The love We Crave
One of the most vulnerable things I’ve ever done was confront, and admit, my need for love.
For a lot of reasons, I learned very early in life to always be prepared to be alone. Be prepared to do it by yourself, for yourself, and with yourself.
Some of this was valuable, teaching me a lot about self-reliance and causing me to build many skills that I would not have otherwise been bothered to learn…and.
It taught me the subtle art of never trusting. Of always bracing for impact: for loss, for change, for disappointment.
It taught me to fear intimacy and closeness, as so many of us do.
I know several, if not all of us, learned at some point that love was not safe.

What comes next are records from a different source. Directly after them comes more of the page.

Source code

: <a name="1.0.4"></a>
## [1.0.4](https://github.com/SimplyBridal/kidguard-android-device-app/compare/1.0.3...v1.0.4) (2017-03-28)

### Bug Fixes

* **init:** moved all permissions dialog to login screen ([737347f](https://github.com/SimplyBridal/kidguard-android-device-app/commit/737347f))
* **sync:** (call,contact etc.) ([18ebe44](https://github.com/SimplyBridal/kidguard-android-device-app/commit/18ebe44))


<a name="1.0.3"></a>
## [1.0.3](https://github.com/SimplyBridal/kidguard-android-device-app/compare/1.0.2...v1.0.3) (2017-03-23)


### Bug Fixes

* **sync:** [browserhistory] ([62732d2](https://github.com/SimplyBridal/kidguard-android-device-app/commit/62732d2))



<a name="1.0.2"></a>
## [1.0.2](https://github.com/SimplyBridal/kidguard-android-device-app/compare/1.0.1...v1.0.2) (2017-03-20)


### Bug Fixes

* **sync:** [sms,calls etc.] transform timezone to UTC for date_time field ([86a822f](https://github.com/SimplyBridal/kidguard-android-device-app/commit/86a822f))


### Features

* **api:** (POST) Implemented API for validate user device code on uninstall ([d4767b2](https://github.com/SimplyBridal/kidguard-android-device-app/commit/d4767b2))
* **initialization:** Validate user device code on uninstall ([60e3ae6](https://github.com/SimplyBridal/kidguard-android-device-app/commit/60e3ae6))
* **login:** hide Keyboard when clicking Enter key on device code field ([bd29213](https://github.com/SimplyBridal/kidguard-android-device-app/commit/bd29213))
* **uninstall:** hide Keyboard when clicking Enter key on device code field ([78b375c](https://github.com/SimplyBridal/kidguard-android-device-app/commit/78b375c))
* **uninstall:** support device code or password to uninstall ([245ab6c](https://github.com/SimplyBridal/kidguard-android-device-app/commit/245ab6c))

That depending on others, expecting others to be reliable and good people, was very dangerous.
For many of us, at some point in our lives, this was very true.
The parent who never showed up.
The caregiver who showed up inconsistently.
The friend group who rejected and isolated us.
The partner who betrayed us.
The leadership who failed us.
The world who went cold on us.
So many of us have been burned after trusting, so it makes sense that we search for ways to prevent that pain from ever happening again.
The hard pill to swallow: we can’t.
We can’t avoid pain or disappointment.
We are humans having a human experience, and we will all hurt and be hurt.
We will all disappoint and be disappointed.
But, we do not have to remain stuck in our experiences of trauma, harm, hurt, or betrayal.
We can learn to stay safe in relationships so that we can reduce the likelihood of harm.
We can build resilience skills to manage disappointment that happens even if safe relational dynamics, so that we can sustain them.
Most safety involves other people, involves trust, involves vulnerability, involves change and uncertainty.
We want to stay in hiding and standing still, thinking it’s our safest place, when it’s just our most comfortable. In matters of the heart, we simply cannot avoid the risks that come with building connection.
Some things are worth the risk.
The relationships we deserve are worth the risk.
The experiences we desire are worth the risk.
The love we crave is worth the risk.
What are you willing to risk? Not your boundaries or your identity, we need those for love. But…
Could it be control?
Your sense of independence, your commitment to never need others?
Your 10-year plan that has no room for detours?
Your space, your fortress where you hide best?
Your comfort?
I wish you the space to re-evaluate what you are willing to let go of, in order to receive what you truly desire, and I wish you the courage to open your heart again.
I hope you are willing to take the risk.
I hope you know that you, and all you desire, are worth the risk.